*** Opening Records ***
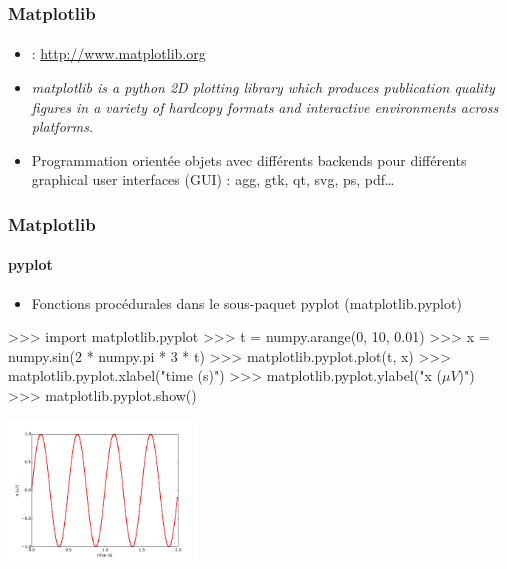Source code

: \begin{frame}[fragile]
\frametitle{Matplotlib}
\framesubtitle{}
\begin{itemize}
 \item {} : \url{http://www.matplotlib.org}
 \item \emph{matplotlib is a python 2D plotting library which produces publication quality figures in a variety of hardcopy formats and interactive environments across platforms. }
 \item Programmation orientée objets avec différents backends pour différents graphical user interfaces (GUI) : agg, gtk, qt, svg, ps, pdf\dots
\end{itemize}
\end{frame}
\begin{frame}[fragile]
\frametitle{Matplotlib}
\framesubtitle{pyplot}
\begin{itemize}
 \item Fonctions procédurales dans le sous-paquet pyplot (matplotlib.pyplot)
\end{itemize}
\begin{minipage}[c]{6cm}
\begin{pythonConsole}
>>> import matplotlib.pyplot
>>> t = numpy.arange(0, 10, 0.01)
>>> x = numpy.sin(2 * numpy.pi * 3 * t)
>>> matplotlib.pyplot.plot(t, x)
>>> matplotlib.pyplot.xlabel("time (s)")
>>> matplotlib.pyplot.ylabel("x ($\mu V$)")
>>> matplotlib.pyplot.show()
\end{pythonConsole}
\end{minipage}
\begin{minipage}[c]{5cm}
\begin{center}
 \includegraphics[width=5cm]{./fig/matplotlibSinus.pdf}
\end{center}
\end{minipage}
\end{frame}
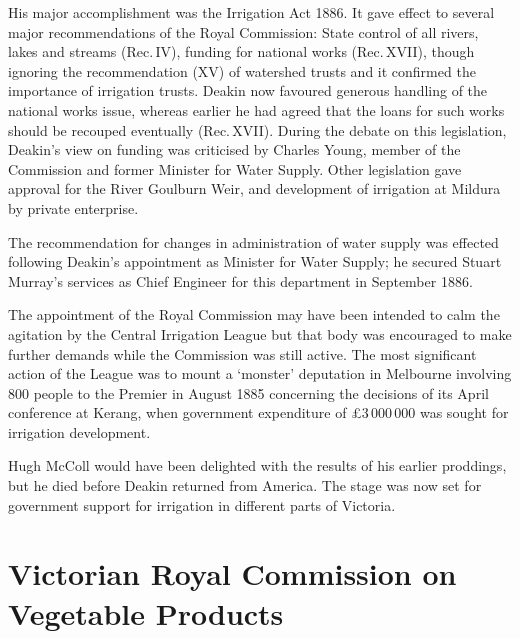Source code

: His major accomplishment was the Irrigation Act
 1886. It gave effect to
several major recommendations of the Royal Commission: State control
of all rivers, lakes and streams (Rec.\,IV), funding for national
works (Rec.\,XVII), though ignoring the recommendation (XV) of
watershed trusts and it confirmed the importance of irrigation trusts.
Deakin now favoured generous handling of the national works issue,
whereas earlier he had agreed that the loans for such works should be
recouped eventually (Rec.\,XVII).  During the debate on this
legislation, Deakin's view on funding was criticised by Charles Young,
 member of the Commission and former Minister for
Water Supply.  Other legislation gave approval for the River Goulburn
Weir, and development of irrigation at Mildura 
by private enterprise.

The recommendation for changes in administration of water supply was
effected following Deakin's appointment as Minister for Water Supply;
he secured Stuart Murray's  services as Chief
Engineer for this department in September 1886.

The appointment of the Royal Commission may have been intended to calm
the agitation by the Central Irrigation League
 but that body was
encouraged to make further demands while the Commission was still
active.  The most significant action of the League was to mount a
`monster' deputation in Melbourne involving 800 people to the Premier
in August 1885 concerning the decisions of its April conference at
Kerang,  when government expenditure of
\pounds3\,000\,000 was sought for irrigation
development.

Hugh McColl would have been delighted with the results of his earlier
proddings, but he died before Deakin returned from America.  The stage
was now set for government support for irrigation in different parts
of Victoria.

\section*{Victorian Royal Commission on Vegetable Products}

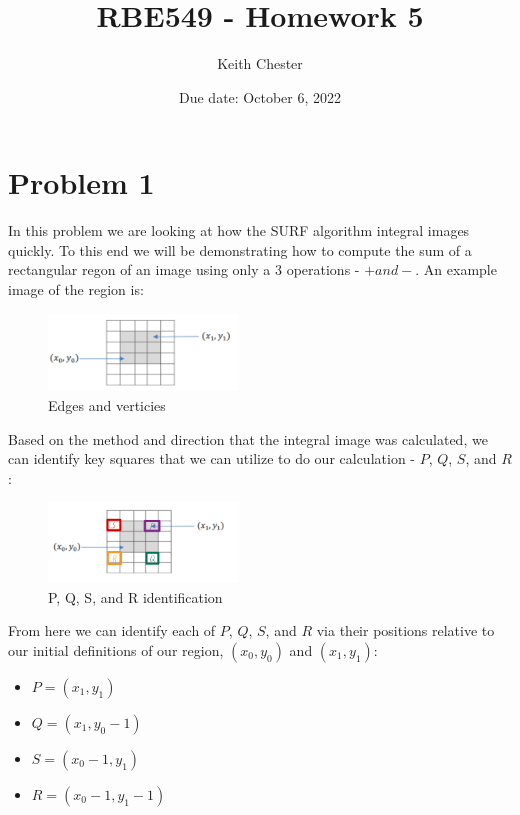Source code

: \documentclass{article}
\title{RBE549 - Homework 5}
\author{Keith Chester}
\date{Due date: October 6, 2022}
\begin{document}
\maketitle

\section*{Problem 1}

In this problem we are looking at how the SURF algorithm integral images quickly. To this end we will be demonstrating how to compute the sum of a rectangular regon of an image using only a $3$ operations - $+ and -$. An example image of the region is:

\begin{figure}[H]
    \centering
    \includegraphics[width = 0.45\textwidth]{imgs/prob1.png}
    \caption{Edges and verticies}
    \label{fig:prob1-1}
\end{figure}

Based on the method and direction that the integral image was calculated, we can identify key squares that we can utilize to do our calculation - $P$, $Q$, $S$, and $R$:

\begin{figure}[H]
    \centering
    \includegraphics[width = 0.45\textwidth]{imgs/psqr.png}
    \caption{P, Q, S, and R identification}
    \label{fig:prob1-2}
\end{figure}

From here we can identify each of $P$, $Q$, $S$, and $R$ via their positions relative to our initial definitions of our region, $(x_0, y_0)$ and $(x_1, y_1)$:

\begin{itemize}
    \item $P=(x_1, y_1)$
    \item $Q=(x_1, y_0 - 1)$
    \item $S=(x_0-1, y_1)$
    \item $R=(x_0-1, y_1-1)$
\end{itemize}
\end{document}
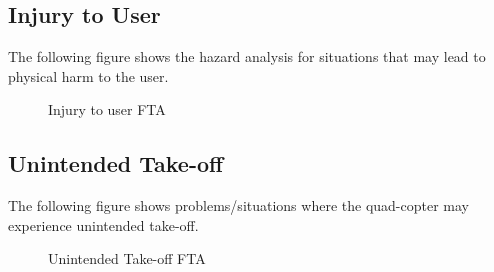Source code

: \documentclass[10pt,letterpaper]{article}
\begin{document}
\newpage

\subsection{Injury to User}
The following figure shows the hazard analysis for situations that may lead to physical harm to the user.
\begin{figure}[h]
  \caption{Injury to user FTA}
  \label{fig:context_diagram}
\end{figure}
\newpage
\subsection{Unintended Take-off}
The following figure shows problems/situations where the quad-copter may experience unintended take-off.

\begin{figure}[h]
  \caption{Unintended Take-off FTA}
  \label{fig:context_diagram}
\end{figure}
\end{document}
*** Closing Records ***
*** Opening Records ***
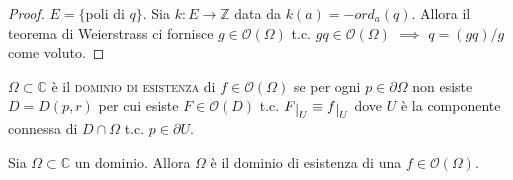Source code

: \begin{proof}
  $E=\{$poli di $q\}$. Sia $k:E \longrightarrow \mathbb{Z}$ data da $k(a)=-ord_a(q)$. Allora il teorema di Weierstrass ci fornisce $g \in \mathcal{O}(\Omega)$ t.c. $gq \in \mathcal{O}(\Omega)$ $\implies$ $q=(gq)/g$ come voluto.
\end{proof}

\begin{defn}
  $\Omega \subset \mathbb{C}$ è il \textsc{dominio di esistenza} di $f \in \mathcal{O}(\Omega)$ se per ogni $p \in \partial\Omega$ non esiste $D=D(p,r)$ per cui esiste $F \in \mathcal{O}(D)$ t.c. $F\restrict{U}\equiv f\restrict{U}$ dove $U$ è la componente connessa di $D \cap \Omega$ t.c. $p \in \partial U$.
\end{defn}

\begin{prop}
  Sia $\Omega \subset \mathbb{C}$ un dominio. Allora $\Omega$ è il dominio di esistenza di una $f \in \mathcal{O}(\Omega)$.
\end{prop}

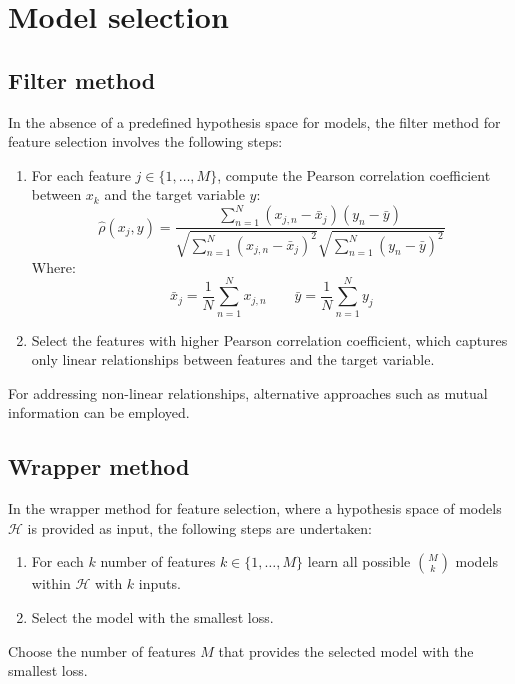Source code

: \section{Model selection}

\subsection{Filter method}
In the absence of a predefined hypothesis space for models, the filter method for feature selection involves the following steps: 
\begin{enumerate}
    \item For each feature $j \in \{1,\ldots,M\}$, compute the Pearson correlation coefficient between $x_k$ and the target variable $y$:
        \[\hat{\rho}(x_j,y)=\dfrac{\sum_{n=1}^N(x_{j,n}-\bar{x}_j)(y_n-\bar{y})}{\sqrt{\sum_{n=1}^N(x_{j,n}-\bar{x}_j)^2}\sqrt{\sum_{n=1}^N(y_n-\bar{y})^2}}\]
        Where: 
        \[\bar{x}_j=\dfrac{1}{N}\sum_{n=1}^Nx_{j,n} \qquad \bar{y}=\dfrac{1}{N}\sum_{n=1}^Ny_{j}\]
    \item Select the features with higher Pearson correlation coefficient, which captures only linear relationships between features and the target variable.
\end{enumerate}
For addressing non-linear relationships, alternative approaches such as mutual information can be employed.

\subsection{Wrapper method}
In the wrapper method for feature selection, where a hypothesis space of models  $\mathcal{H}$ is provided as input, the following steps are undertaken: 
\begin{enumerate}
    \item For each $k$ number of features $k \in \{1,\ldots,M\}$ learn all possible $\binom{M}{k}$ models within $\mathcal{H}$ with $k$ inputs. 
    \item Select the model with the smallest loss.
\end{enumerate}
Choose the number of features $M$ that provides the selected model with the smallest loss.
*** Closing Records ***
*** Opening Records ***
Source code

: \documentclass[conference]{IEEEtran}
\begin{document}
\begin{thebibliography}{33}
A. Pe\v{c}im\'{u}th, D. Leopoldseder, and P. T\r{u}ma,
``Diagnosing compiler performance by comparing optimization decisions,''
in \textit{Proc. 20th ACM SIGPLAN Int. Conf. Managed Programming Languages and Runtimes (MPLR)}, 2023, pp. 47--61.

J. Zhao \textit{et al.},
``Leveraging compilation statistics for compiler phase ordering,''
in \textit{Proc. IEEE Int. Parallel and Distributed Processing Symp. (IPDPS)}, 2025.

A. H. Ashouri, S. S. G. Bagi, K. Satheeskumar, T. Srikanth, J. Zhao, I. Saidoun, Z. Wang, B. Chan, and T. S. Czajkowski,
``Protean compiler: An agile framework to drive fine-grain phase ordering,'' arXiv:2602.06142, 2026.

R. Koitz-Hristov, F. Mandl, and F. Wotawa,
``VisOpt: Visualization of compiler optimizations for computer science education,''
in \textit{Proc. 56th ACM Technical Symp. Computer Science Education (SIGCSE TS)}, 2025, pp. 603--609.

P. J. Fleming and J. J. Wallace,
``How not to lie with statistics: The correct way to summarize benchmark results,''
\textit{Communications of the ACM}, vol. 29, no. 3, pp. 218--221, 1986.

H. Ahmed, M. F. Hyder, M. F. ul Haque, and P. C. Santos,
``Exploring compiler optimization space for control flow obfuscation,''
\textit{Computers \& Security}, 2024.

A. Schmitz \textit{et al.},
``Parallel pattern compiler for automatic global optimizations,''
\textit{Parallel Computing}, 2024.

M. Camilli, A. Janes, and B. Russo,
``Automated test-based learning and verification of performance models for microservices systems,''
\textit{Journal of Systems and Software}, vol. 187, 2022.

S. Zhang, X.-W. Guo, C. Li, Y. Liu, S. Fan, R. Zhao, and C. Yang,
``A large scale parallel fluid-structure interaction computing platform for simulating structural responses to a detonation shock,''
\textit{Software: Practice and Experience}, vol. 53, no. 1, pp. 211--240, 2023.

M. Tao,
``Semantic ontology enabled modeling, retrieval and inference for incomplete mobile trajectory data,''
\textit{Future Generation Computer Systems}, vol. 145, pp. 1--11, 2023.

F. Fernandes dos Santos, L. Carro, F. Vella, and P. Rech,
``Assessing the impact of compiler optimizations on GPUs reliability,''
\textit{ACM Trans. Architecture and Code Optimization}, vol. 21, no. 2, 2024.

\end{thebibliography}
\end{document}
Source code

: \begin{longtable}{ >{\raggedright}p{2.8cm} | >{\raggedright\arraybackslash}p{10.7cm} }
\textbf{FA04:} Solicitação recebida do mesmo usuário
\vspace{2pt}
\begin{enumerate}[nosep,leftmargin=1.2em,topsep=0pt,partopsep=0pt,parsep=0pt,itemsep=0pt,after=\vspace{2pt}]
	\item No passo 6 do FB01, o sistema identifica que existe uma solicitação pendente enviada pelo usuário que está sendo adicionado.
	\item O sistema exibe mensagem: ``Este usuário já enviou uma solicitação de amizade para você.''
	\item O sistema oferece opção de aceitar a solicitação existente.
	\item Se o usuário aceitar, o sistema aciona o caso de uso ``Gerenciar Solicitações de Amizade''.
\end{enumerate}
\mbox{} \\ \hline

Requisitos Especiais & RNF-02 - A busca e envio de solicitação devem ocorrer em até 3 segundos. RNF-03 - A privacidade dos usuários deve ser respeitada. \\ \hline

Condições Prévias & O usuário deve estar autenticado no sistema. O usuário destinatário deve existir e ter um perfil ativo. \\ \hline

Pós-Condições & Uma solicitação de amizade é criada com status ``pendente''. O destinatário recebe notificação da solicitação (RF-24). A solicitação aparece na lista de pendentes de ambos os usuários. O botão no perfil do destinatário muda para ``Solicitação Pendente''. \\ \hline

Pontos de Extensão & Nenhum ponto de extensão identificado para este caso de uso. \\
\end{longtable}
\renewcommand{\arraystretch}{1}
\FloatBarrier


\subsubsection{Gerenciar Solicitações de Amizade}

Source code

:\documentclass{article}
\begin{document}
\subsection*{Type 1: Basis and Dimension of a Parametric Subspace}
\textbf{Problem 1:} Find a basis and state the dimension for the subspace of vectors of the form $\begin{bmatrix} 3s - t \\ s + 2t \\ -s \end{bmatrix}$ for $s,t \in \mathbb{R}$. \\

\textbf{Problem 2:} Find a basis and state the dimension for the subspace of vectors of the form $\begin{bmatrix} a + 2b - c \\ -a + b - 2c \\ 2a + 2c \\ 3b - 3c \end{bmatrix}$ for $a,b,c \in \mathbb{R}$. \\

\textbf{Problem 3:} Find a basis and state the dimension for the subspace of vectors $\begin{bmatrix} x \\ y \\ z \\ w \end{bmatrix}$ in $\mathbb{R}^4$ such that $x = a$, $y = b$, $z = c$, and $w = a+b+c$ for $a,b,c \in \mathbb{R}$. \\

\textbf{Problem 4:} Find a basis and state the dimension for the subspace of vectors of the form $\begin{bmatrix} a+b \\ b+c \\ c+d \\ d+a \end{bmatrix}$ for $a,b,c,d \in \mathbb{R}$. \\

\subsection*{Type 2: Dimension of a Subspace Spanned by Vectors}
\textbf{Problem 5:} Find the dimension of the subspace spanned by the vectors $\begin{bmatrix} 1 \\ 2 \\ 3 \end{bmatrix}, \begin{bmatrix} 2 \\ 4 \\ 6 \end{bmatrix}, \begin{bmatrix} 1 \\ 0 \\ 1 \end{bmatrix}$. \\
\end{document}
*** Closing Records ***
- _Exercise_
Every line above that includes the string "national" needs to be copied.

- _Response_
of all rivers, lakes and streams (Rec.\,IV), funding for national
Deakin now favoured generous handling of the national works issue,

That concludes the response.